Financial Ombudsman Service decisions are not subject to appeal but only judicial review
Published on 25th Oct 2017
Following a novel application, the Commercial Court has unsurprisingly determined that a FOS award is not an arbitral award and is not therefore subject to appeal under the Arbitration Act
Litigators know very well the difficulties of challenging decisions made by bodies exercising public functions. The possibility of judicial review exists, but it is difficult to get permission and even more difficult to succeed. Even if you do succeed, the effect of that success is, in most circumstances, not to get a different decision on the merits from the court (unless there is only one other possible outcome), but an order that the decision be quashed and the relevant public body have another go. The public body’s reconsidered decision could, of course, end up exactly the same, particularly if the reason for the judicial review application succeeding is a procedural impropriety in the decision-making process rather than, say, irrationality.
FOS awards are no different. Indeed, the prospects of successfully challenging a FOS award by means of judicial review are arguably lower than for other public functions, given the lower statutory standard that applies to such complaints.

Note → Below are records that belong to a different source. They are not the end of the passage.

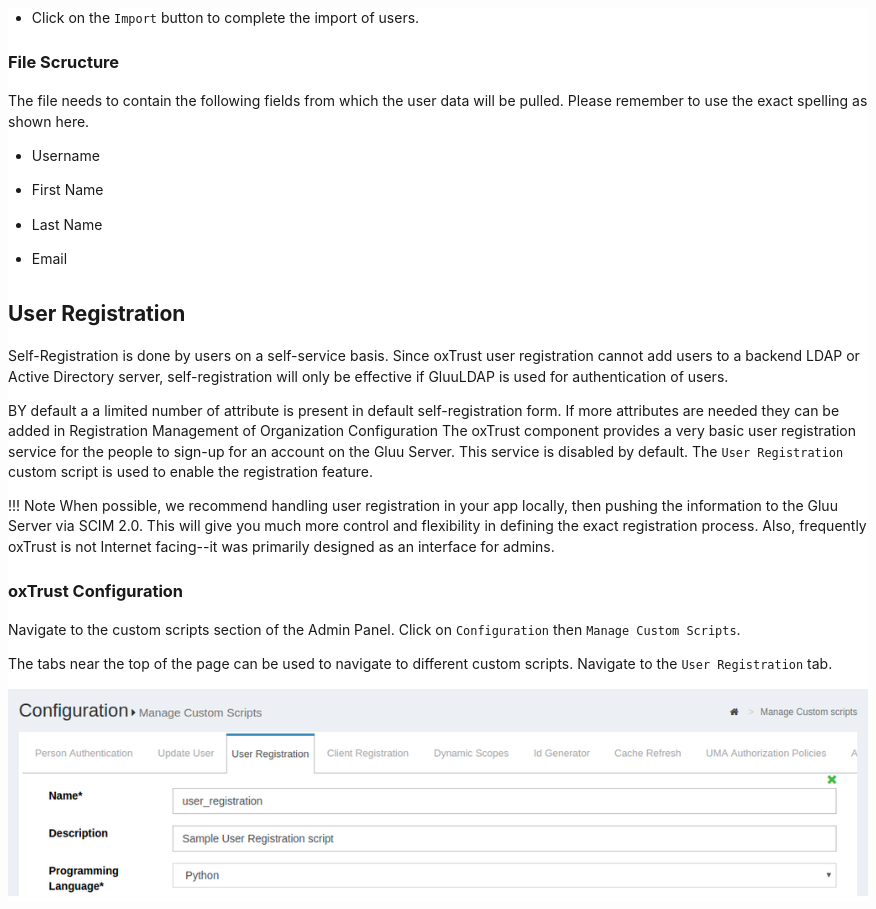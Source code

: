 * Click on the `Import` button to complete the import of users.

### File Scructure

The file needs to contain the following fields from which the user data will be pulled. Please remember to use the exact spelling as shown here.

* Username

* First Name

* Last Name

* Email

## User Registration
Self-Registration is done by users on a self-service basis. Since
oxTrust user registration cannot add users to a backend LDAP or Active
Directory server, self-registration will only be effective if GluuLDAP
is used for authentication of users.

BY default a a limited number of attribute is present in default
self-registration form. If more attributes are needed they can be added
in Registration Management of Organization Configuration
The oxTrust component provides a very basic user registration service for 
the people to sign-up for an account on the Gluu Server. This service is 
disabled by default. The `User Registration` custom script  is used to enable the 
registration feature.

!!! Note
    When possible, we recommend handling user registration in your app locally, then pushing the information to the Gluu Server via SCIM 2.0. This will give you much more control and flexibility in defining the exact registration process. Also, frequently oxTrust is not Internet facing--it was primarily designed as an interface for admins.

### oxTrust Configuration
Navigate to the custom scripts section of the Admin Panel. Click on `Configuration` then `Manage Custom Scripts`.

The tabs near the top of the page can be used to navigate to different custom scripts. Navigate to the `User Registration` tab.

![image](../img/admin-guide/user/config-manage-script_menu1.png)
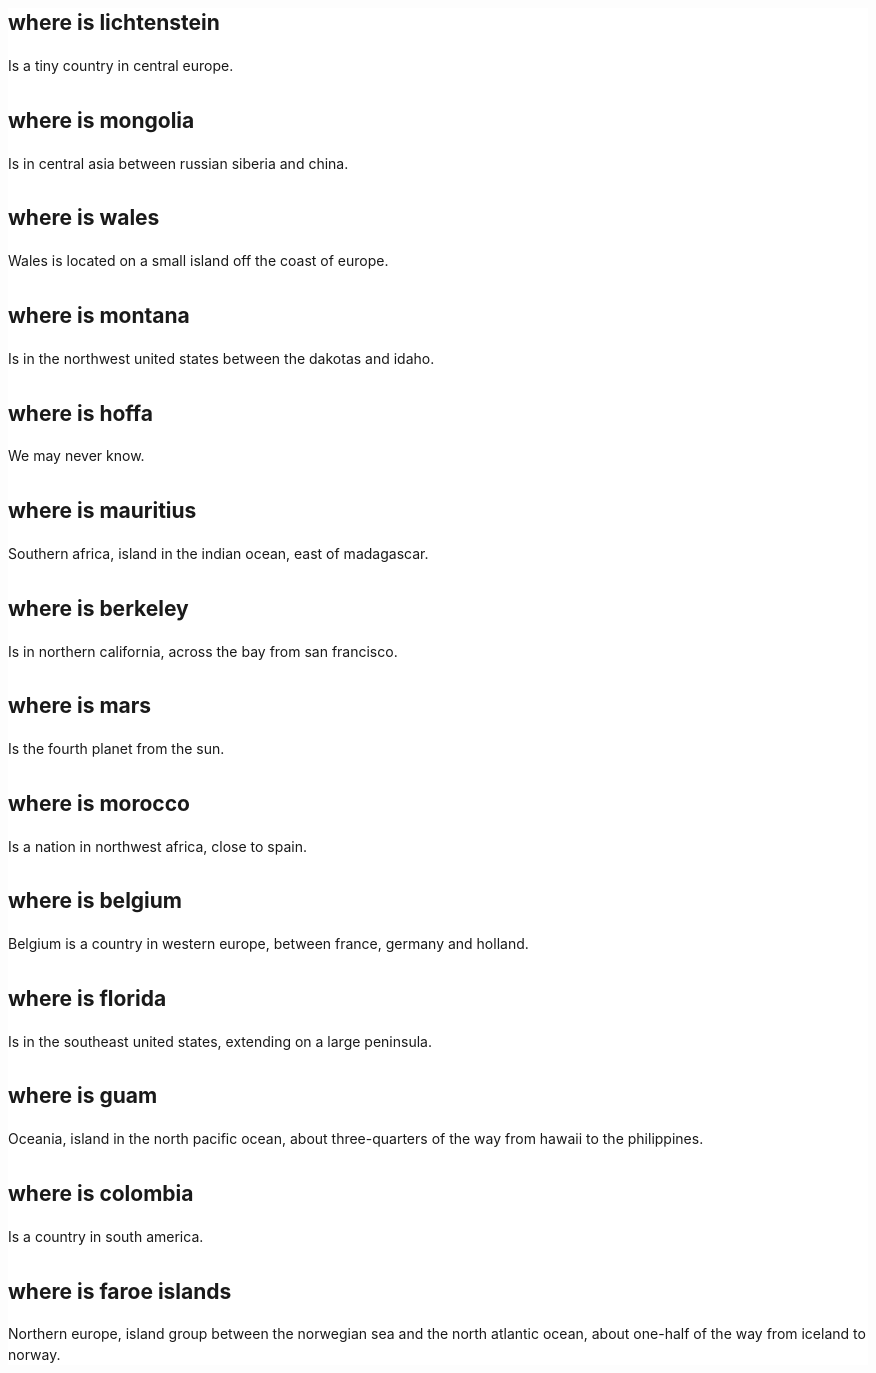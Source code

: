 ## where is lichtenstein
Is a tiny country in central europe.

## where is mongolia
Is in central asia between russian siberia and china.

## where is wales
Wales is located on a small island off the coast of europe.

## where is montana
Is in the northwest united states between the dakotas and idaho.

## where is hoffa
We may never know.

## where is mauritius
Southern africa, island in the indian ocean, east of madagascar.

## where is berkeley
Is in northern california, across the bay from san francisco.

## where is mars
Is the fourth planet from the sun.

## where is morocco
Is a nation in northwest africa, close to spain.

## where is belgium
Belgium is a country in western europe, between france, germany and holland.

## where is florida
Is in the southeast united states, extending on a large peninsula.

## where is guam
Oceania, island in the north pacific ocean, about three-quarters of the way from hawaii to the philippines.

## where is colombia
Is a country in south america.

## where is faroe islands
Northern europe, island group between the norwegian sea and the north atlantic ocean, about one-half of the way from iceland to norway.
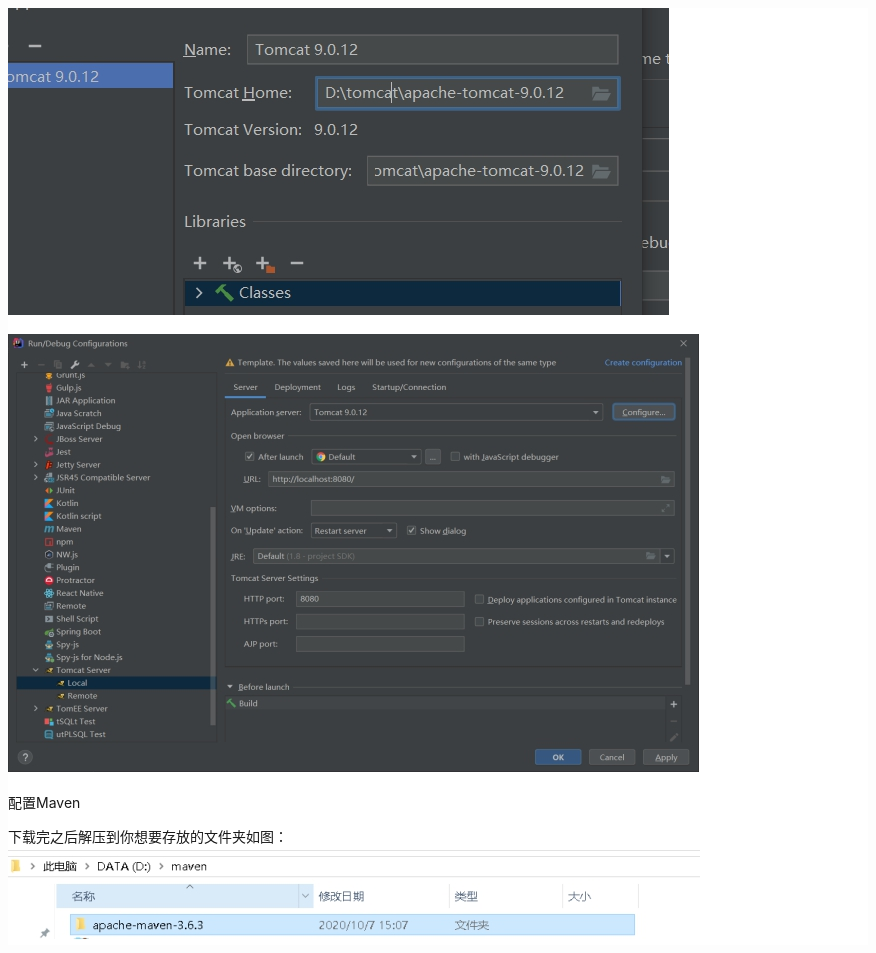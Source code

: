 ![img](./images\wps15.jpg) 

![img](./images\wps16.jpg) 

 

配置Maven

下载完之后解压到你想要存放的文件夹如图：
![img](./images\wps17.jpg)
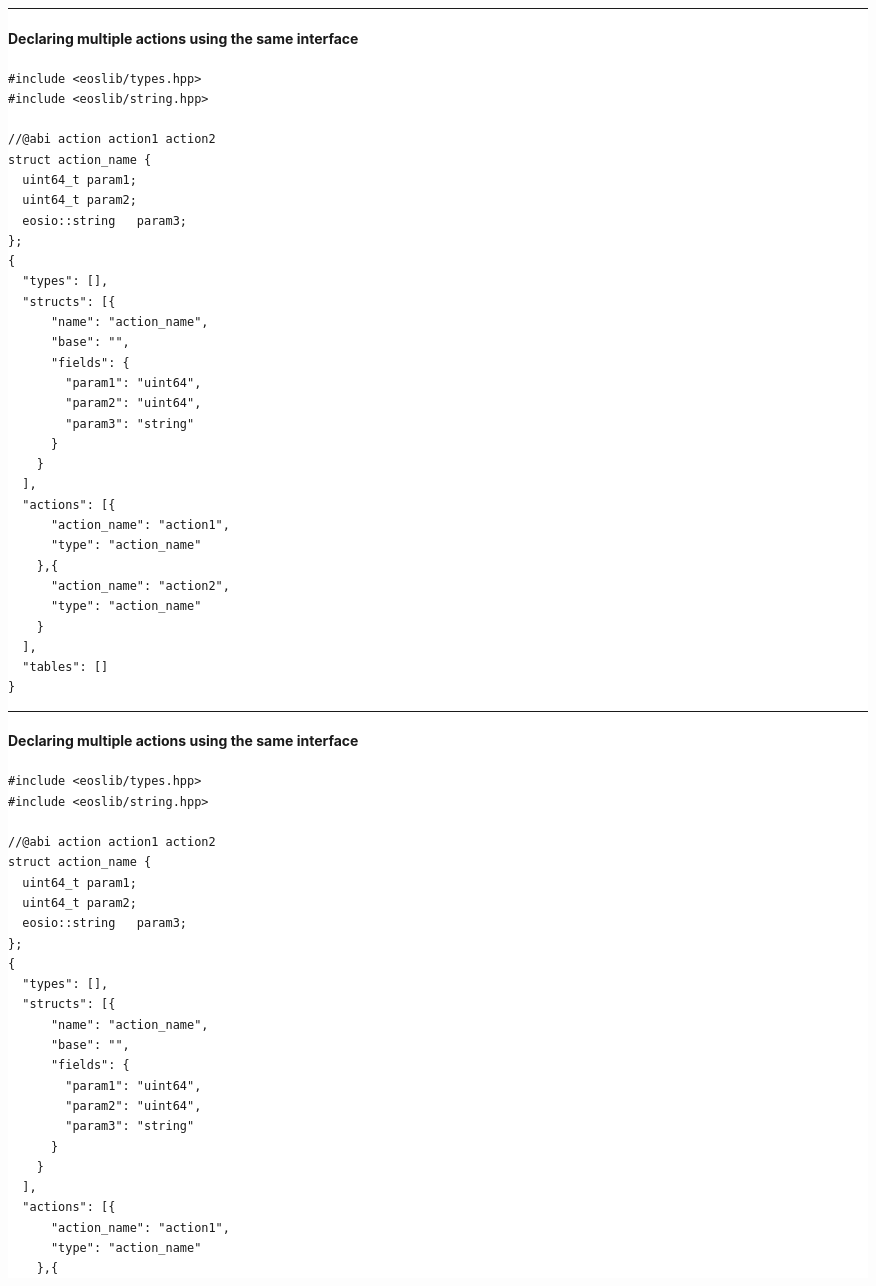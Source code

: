 ----

#### Declaring multiple actions using the same interface

    #include <eoslib/types.hpp>
    #include <eoslib/string.hpp>
    
    //@abi action action1 action2
    struct action_name {
      uint64_t param1;
      uint64_t param2;
      eosio::string   param3;
    };
    {
      "types": [],
      "structs": [{
          "name": "action_name",
          "base": "",
          "fields": {
            "param1": "uint64",
            "param2": "uint64",
            "param3": "string"
          }
        }
      ],
      "actions": [{
          "action_name": "action1",
          "type": "action_name"
        },{
          "action_name": "action2",
          "type": "action_name"
        }
      ],
      "tables": []
    }

----

#### Declaring multiple actions using the same interface

    #include <eoslib/types.hpp>
    #include <eoslib/string.hpp>
    
    //@abi action action1 action2
    struct action_name {
      uint64_t param1;
      uint64_t param2;
      eosio::string   param3;
    };
    {
      "types": [],
      "structs": [{
          "name": "action_name",
          "base": "",
          "fields": {
            "param1": "uint64",
            "param2": "uint64",
            "param3": "string"
          }
        }
      ],
      "actions": [{
          "action_name": "action1",
          "type": "action_name"
        },{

|What test does FOS apply?
How FOS will determine a complaint is set out in section 228(2) of the Financial Services and Markets Act 2000:
“A complaint is to be determined by reference to what is, in the opinion of the ombudsman, fair and reasonable in all the circumstances of the case“.
This does not include a requirement to determine the complaint in accordance with the law (although it is normal for FOS to take the relevant law into account). Further, given its subjective qualification, it is very difficult to challenge on the grounds of irrationality.
Whilst the complainant can choose to accept the FOS award or not, the financial institution against which the award is made does not have the same luxury: the FOS award binds both the complainant and the respondent if the complainant accepts it. It could be said on the one hand that the financial impact on (at least the largest) financial institutions of an adverse FOS award is limited, given the £150,000 maximum money award. However, now that there is a statutory requirement on FOS to publish its determinations (identifying the relevant firm but not the complainant), unless the relevant ombudsman considers it inappropriate to do so, the adverse publicity could lead to a rash of similar claims, in addition to the potential reputational damage. It is not surprising, therefore, that inventive lawyers will seek to try to find an alternative route to challenge FOS decisions that their clients are unhappy with.
One such case is Berkeley Burke SIPP Administration LLP v Wayne Charlton and Financial Ombudsman Service Ltd . In that case, Berkeley Burke was unhappy with a FOS determination, which the complainant had accepted. It determined that it would seek judicial review of that decision. FOS clearly considered that there was some risk that the judicial review proceedings would be successful so agreed with Berkeley and the complainant that the original FOS determination would not be enforced and FOS would reconsider the matter afresh without a formal court order quashing the decision.
On reconsideration, FOS again found in favour of the complainant. Concerned that the judicial review proceedings would now be unsuccessful, because the statutory regime is not clear that FOS has a power voluntarily to reconsider its own determination (i.e., without a quashing order from the court), Berkeley Burke brought a claim under section 69 of the Arbitration Act 1996. In effect, the argument was that the agreement by which the original determination had been withdrawn and FOS agreed to reconsider the matter afresh was an agreement to arbitrate, with FOS as the arbitrator. As such, the argument was that FOS’ second determination was an arbitral award and subject to appeal in the courts.
The High Court judge, Mr Justice Teare, resoundingly disagreed. He found that, as it remained open to the complainant unilaterally to accept or reject FOS’s second determination, as with FOS’ first determination, the agreement did not amount to an agreement that FOS would determine the dispute between the complainant and Berkeley Burke. That agreement could not, therefore, be an arbitration agreement within section 6 of the Arbitration Act 1996. FOS’s second determination could not, therefore, be an arbitration award, such that it could not be appealed pursuant to section 69 of the Arbitration Act 1996.
Whilst a very nice try, this decision clearly has to be right. FOS derives its powers from and operates under a statutory regime. It would be very odd indeed if, by accepting that its determination might be amenable to a successful judicial review and therefore agreeing with the parties to take another look, FOS was thereby appointed as an arbitrator under the Arbitration Act 1996, with all of the powers and remedies that would follow.
Mr Justice Teare did not have to decide what effect FOS’ agreement to reconsider its decision and issue a second determination had on Berkeley Burke’s ability to seek judicial review of that determination. However, his view, which appears sound, was that it would be surprising if the result was that an application for judicial review was not available. It would seem unlikely that the legislature intended parties to financial disputes that are eligible for resolution by FOS to be obliged to proceed to a full judicial review and order of the court, if FOS – despite its best efforts – after issuing its determination considers there is a risk that it might have got it wrong.